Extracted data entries
------------------------------------------------

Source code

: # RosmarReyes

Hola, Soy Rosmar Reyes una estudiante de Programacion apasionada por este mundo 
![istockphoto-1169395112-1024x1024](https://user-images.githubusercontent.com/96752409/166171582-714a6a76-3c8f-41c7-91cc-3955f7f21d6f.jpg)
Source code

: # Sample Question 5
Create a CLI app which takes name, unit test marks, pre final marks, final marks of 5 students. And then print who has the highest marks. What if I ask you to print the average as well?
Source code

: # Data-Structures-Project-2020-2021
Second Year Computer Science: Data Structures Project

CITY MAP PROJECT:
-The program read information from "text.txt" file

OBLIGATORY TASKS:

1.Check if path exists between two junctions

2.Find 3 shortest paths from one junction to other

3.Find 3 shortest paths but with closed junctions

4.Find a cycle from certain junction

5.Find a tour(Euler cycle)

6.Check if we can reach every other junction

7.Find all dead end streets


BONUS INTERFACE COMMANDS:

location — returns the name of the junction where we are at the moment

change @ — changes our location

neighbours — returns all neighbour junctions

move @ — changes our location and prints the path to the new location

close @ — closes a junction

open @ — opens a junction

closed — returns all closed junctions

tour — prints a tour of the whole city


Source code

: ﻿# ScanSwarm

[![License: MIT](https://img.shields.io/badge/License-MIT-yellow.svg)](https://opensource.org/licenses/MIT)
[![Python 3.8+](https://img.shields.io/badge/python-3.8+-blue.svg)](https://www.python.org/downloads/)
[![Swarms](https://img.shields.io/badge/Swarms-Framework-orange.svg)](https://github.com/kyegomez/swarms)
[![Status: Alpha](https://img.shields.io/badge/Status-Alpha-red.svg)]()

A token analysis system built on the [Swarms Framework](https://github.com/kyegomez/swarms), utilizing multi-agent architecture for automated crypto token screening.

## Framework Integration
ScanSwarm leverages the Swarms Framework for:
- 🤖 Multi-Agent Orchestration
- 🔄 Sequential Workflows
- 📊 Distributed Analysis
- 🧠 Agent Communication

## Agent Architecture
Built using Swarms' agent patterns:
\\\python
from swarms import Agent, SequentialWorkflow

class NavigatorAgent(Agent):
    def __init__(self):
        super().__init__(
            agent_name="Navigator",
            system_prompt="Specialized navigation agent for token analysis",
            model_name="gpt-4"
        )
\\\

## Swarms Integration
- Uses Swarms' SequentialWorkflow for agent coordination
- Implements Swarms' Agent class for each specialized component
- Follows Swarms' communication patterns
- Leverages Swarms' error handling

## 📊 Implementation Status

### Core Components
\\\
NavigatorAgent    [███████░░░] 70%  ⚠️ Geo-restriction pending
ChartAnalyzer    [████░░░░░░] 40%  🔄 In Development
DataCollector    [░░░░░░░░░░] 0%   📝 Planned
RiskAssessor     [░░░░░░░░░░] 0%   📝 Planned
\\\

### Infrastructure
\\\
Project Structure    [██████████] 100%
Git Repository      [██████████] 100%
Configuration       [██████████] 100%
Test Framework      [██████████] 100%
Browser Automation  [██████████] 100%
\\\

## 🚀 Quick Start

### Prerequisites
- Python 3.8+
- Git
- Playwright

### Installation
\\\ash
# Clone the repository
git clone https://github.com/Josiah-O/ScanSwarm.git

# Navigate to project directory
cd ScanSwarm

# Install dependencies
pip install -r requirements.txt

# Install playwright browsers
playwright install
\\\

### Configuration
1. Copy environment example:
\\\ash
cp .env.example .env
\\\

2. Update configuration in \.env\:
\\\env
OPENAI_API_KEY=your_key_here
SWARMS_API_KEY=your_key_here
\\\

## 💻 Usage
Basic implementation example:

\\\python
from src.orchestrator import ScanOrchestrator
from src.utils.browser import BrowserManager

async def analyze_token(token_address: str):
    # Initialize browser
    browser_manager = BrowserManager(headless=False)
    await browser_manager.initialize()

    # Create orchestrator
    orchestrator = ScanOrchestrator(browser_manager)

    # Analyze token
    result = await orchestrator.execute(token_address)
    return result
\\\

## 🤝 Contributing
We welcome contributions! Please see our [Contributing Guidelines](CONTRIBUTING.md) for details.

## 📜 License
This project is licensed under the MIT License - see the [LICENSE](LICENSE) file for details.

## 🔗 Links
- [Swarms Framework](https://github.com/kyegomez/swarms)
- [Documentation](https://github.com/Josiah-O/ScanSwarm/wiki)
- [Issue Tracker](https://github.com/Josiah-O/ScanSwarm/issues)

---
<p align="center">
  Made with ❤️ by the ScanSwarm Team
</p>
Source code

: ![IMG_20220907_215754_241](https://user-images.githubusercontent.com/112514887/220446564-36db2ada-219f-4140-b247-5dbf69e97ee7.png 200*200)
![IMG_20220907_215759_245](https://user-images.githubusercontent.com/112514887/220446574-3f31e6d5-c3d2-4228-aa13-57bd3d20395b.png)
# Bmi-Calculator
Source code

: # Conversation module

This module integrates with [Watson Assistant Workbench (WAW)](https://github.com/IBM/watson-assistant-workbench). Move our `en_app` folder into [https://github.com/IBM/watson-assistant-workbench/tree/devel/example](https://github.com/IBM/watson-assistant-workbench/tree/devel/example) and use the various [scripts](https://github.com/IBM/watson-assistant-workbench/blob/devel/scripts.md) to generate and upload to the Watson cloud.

------------------------------------------------

| What the task asks |
Return only the lines of the records in which the string "user" appears.

| Exercise output |
![istockphoto-1169395112-1024x1024](https://user-images.githubusercontent.com/96752409/166171582-714a6a76-3c8f-41c7-91cc-3955f7f21d6f.jpg)
: ![IMG_20220907_215754_241](https://user-images.githubusercontent.com/112514887/220446564-36db2ada-219f-4140-b247-5dbf69e97ee7.png 200*200)
![IMG_20220907_215759_245](https://user-images.githubusercontent.com/112514887/220446574-3f31e6d5-c3d2-4228-aa13-57bd3d20395b.png)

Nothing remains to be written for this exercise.